### Required work
Reproduce every line of the material below, but drop the pictures.

### Exercise input
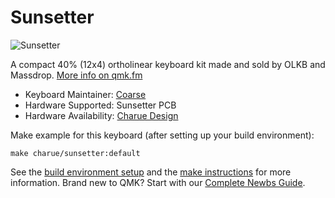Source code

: # Sunsetter

![Sunsetter](https://cdn.shopify.com/s/files/1/0476/6590/5825/products/Sunsetter-White_RedSun-0001_1024x1024@2x.png)

A compact 40% (12x4) ortholinear keyboard kit made and sold by OLKB and Massdrop. [More info on qmk.fm](http://qmk.fm/planck/)

* Keyboard Maintainer: [Coarse](https://github.com/coarse)
* Hardware Supported: Sunsetter PCB
* Hardware Availability: [Charue Design](https://charue-design.com/)

Make example for this keyboard (after setting up your build environment):

    make charue/sunsetter:default

See the [build environment setup](https://docs.qmk.fm/#/getting_started_build_tools) and the [make instructions](https://docs.qmk.fm/#/getting_started_make_guide) for more information. Brand new to QMK? Start with our [Complete Newbs Guide](https://docs.qmk.fm/#/newbs).
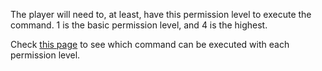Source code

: The player will need to, at least, have this permission level to execute the command. 1 is the basic permission level, and 4 is the highest. 

Check [this page](https://mcreator.net/wiki/command-permission-levels) to see which command can be executed with each permission level.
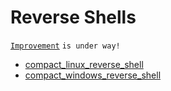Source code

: # Reverse Shells

[`Improvement`](https://github.com/loneicewolf/ReverseShells/blob/main/TODO_improvements.md) `is under way!`
- [compact_linux_reverse_shell](https://gist.github.com/loneicewolf/8232aad5722e1e7de9d92932b5a01597)
- [compact_windows_reverse_shell](https://gist.github.com/loneicewolf/03d71d65735d8b2d34b5c60b1232d144)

### Answer section
Source code

: # Sunsetter

![Sunsetter](https://cdn.shopify.com/s/files/1/0476/6590/5825/products/Sunsetter-White_RedSun-0001_1024x1024@2x.png)

A compact 40% (12x4) ortholinear keyboard kit made and sold by OLKB and Massdrop. [More info on qmk.fm](http://qmk.fm/planck/)

* Keyboard Maintainer: [Coarse](https://github.com/coarse)
* Hardware Supported: Sunsetter PCB
* Hardware Availability: [Charue Design](https://charue-design.com/)

Make example for this keyboard (after setting up your build environment):

    make charue/sunsetter:default

See the [build environment setup](https://docs.qmk.fm/#/getting_started_build_tools) and the [make instructions](https://docs.qmk.fm/#/getting_started_make_guide) for more information. Brand new to QMK? Start with our [Complete Newbs Guide](https://docs.qmk.fm/#/newbs).
Source code

: The player will need to, at least, have this permission level to execute the command. 1 is the basic permission level, and 4 is the highest. 

Check [this page](https://mcreator.net/wiki/command-permission-levels) to see which command can be executed with each permission level.
Source code

: # Reverse Shells

[`Improvement`](https://github.com/loneicewolf/ReverseShells/blob/main/TODO_improvements.md) `is under way!`
- [compact_linux_reverse_shell](https://gist.github.com/loneicewolf/8232aad5722e1e7de9d92932b5a01597)
- [compact_windows_reverse_shell](https://gist.github.com/loneicewolf/03d71d65735d8b2d34b5c60b1232d144)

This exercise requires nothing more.